In July of 2014, the Securities and Exchange Commission (SEC) announced fundamental changes in certain money market mutual funds that must be in effect by October 14, 20161. The new rules are designed to make structural and operational reforms to protect investors from potential liquidity runs while preserving the benefits of such funds. The rules address the accounting treatment of these funds by either preserving amortized cost accounting (i.e. a $1.00 Net Asset Value) or requiring a floating rate Net Asset Value (NAV). Funds are segmented by their natural investors, and differentiate between retail vs. institutional investors, and between prime and US Government funds.
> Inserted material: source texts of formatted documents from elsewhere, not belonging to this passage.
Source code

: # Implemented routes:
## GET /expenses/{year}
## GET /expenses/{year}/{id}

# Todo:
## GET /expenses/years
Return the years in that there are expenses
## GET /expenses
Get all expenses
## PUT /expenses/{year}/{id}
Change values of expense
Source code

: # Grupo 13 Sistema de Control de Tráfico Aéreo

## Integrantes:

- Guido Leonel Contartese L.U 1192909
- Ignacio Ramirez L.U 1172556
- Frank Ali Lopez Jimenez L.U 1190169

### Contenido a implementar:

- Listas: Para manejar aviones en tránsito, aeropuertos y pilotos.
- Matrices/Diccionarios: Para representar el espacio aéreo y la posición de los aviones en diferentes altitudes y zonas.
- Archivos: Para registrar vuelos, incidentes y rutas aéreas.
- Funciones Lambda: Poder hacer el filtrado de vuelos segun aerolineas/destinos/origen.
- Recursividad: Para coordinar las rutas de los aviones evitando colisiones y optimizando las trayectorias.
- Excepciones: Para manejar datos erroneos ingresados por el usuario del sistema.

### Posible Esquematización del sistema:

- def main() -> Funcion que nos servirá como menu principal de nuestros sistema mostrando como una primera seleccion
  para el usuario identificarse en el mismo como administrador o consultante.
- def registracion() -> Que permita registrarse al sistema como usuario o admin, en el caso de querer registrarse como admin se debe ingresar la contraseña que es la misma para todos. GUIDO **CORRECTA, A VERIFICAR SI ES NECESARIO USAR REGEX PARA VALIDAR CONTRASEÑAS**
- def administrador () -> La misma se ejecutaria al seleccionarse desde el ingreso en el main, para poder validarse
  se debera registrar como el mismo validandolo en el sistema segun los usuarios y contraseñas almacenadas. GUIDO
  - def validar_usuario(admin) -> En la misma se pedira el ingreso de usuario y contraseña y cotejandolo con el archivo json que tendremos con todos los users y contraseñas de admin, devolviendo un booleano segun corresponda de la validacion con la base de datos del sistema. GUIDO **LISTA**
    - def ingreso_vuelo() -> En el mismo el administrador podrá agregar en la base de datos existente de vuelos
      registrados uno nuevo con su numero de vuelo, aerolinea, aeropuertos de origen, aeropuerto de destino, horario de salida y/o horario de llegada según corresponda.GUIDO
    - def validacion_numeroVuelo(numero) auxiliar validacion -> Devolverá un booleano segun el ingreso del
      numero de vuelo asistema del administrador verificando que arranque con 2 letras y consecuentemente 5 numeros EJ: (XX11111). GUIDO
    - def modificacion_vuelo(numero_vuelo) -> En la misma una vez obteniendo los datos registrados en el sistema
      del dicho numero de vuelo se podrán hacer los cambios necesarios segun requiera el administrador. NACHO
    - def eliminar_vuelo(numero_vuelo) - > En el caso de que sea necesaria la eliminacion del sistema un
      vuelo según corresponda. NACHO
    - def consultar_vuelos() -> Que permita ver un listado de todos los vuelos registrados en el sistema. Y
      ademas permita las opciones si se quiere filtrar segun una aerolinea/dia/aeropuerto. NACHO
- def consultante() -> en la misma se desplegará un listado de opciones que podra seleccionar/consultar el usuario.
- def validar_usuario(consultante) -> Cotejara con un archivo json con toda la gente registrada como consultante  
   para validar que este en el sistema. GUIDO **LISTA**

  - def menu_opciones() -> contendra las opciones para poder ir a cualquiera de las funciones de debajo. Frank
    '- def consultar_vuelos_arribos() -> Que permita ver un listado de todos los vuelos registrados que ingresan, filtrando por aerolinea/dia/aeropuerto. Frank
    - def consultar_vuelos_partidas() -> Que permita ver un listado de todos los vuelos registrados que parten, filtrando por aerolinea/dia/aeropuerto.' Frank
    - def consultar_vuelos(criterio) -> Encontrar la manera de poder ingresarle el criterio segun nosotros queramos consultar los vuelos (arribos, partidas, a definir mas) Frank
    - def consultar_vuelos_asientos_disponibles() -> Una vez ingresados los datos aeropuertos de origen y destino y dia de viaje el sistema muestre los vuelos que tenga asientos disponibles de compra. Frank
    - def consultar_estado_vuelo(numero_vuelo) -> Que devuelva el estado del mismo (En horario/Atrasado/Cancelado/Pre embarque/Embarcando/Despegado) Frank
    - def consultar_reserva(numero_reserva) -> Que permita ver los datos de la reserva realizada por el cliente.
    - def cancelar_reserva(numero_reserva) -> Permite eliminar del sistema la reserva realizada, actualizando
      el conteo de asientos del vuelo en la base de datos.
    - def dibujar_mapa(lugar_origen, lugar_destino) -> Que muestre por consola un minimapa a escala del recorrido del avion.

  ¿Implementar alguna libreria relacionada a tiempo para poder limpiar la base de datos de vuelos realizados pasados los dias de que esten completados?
Prime funds invest in commercial paper and bank CDs, among other non government backed securities.
Institutional prime money market funds must convert to a floating NAV by the effective date of the rule. A floating NAV fund will value underlying securities each day using market-based factors that will fluctuate with changes in capital markets. Shares will be issued and redeemed based on the floating NAV each day. Both retail and institutional US Government money market funds retain the ability to use a fixed $1.00 NAV for redemptions and purchases.
Retail prime money market funds can also maintain the fixed $1.00 NAV that their investors have traditionally experienced. However, the new rules stipulate that this type of fund must allow the flexibility for a fund’s board of directors to impose liquidity fees (up to 2%) and/or gates (up to 10 business days in a 90-day period) in times of liquidity stress.